Por todo lado, a umidade fresca da manhã, o orvalho que formou-se sobre todas as coisas, como as esperanças que nascem junto com o dia.
Abro as janelas da casa, e deixo entrar o frescor, que invade canto por canto, despertando os fantasmas da noite ainda adormecidos que, ressentidos, se vão. O sol reflete-se no cristal pendurado à janela, enchendo de luz e de cor as paredes da sala. As partículas de arco íris dançam felizes, conforme o vento balança o cristal.
Chegam os pássaros, à procura de comida; pousam sobre as bananas deixadas nos comedouros, atacando-as sem piedade. Às vezes, eles emitem trinados de ganância, e algumas penas perdidas vão pousar no gramado; nunca mais voarão. Perderam-se para sempre das asas. Olho-as com tristeza, pois nada pode ser mais dolorido do que ser pena e não poder voar.

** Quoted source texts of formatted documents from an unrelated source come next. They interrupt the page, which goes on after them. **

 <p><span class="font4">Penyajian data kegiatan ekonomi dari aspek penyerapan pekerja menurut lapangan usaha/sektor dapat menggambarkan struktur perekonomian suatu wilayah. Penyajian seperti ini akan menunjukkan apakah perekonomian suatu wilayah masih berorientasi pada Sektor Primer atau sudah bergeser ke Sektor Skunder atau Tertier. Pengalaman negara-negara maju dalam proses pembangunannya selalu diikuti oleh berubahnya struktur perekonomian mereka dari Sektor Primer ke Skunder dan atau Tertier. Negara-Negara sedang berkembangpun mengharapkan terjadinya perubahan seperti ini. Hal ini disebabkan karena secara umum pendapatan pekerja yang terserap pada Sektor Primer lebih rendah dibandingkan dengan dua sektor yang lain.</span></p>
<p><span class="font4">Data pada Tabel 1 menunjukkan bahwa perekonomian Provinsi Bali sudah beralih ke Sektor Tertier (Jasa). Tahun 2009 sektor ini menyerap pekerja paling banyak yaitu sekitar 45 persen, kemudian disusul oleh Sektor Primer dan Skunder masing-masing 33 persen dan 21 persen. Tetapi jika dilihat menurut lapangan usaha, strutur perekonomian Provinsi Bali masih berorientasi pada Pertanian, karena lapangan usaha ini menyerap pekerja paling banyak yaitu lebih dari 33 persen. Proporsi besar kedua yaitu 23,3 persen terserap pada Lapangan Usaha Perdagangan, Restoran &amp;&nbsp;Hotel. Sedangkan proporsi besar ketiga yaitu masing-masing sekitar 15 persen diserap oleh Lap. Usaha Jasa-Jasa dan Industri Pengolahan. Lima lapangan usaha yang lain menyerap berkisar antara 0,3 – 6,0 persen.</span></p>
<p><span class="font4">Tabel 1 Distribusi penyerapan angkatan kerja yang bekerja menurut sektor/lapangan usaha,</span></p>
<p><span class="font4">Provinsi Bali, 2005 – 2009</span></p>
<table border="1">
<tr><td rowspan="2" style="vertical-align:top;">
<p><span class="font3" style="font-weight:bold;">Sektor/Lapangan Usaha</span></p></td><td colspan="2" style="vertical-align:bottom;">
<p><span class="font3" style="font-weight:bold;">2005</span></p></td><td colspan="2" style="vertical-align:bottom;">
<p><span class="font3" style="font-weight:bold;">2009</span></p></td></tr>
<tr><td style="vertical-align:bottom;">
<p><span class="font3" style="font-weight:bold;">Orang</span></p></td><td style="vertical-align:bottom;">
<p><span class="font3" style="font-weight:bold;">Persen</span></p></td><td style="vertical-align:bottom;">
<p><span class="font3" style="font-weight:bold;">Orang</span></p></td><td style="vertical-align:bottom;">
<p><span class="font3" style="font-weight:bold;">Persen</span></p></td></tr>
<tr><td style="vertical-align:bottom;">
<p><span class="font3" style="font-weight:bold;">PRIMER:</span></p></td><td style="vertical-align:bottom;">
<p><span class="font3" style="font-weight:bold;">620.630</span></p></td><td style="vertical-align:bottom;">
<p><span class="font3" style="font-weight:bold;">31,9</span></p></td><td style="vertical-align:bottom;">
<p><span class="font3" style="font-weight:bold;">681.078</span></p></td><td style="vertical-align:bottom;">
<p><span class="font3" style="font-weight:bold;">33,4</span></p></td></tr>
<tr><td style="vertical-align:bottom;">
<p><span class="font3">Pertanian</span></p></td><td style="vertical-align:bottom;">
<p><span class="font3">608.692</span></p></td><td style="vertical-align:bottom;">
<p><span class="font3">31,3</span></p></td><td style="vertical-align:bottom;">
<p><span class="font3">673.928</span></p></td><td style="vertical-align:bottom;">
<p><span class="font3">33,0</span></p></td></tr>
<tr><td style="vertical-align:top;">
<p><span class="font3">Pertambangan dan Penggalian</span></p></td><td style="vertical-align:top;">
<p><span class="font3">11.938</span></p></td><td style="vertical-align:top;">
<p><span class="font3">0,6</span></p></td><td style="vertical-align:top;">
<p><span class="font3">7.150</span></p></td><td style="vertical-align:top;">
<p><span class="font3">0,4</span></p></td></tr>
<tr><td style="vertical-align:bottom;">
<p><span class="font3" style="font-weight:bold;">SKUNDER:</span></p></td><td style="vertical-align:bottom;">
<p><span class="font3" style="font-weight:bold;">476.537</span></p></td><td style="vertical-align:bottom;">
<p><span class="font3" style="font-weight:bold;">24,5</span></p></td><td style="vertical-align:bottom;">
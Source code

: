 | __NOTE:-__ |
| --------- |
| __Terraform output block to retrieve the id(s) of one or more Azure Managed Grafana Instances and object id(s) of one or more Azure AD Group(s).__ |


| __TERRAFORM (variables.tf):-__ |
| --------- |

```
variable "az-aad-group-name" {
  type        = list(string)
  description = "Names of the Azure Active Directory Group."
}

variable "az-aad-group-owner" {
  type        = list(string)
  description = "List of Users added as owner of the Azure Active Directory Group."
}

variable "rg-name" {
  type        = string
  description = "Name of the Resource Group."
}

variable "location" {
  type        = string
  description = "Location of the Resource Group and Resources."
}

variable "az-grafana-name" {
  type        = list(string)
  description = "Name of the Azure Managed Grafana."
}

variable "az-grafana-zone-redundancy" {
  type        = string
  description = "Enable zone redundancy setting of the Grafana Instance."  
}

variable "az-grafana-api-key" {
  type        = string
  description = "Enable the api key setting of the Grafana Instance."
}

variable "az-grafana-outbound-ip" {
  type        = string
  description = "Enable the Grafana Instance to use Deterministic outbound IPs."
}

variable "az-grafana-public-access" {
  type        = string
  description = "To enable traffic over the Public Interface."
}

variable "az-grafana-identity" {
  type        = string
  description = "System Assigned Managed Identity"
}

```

Chegam os imensos jacus, com seus brados desafinados, cortando a manhã ao meio; o sol já está longe do horizonte. Aos poucos, a paisagem vai tornando-se mais seca e mais morna. O mercúrio se move nos termômetros da varanda, e os sinos de vento começam a abençoar a brisa.
Ouço as portas das casas dos vizinhos abrindo e fechando. Ouço-os partindo em seus carros para mais um dia de trânsito e trabalho. A vida começa a tomar jeito de vida; não da vida que deveria ser, mas da vida que fizemos.
A manhã será perdida dentro das paredes cinzentas dos escritórios; a hora do almoço vai chegar, e as pessoas farão rápidas refeições sem sabor, e nem perceberão se chove ou faz sol. Depois, voltarão às suas mesas de trabalho, onde não verão a tarde passar, e esperarão, ansiosos, pela hora da partida, para que possam chegar às suas casas, desperdiçar a noitinha e finalmente, jogar seu cansaço sobre os travesseiros, até que uma nova manhã nasça.